FOR CHINESE SCIENTISTS falsifying research and resumes, Fang Zhouzi is a dreaded name. The molecular biologist and freelance writer runs a popular website, New Threads, highlighting academic corruption on the mainland.
Fang, whose real name is Fang Shimin, was credited last year with the expulsion of several graduate students and the dismissal of three prominent academics - Liu Hui, assistant dean of medicine at Tsinghua University; Yang Jie, dean of the school of life sciences and technology at Tongji University, Shanghai; and Hefei Industry University professor Yang Jing'an - for plagiarising research.
Following the series of scandals, the Ministry of Science and Technology announced last week that a science ethics committee and a supervisory office would be set up to combat academic fraud and plagiarism. But the self-appointed scientific watchdog hasn't been heartened by the news.
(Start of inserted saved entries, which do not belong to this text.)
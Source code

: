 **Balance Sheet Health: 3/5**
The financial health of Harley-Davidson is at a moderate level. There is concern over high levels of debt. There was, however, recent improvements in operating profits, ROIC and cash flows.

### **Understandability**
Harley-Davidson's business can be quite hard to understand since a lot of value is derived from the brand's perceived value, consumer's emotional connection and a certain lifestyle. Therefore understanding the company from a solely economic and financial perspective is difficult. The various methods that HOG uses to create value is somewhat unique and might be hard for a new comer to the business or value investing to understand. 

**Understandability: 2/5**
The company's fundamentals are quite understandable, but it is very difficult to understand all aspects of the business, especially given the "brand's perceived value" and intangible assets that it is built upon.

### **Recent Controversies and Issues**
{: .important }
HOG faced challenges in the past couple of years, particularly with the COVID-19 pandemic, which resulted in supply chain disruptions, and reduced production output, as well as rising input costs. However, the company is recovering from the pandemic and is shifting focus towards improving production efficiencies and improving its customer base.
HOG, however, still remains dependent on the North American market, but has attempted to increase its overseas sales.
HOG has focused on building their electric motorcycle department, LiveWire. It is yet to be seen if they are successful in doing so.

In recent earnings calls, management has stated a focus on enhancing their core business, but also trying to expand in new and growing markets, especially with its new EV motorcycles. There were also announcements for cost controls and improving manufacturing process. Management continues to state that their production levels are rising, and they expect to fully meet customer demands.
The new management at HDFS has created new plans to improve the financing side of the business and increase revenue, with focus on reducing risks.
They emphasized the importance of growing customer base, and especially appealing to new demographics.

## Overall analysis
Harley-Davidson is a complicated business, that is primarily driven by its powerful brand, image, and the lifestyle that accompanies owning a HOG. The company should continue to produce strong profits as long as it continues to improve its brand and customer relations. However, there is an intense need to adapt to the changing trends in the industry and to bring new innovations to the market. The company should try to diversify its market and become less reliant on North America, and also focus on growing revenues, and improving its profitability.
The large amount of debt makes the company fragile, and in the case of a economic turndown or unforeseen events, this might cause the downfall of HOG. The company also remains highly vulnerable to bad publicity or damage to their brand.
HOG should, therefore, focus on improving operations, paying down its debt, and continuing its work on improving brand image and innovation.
'We definitely need a system [to expose wrongdoing]; an individual's power is limited,' Fang says at his Beijing home. 'But I seriously doubt that it [the official monitoring system] can work. Some [academic] fraud cases are linked to the Ministry of Science and Technology, so it's in their interest to protect those dishonest scientists. Academic corruption is a social and political problem.'
Fang claims he has uncovered up to 600 cases of scientific misconduct since 2000, but most were ignored by the universities and the government.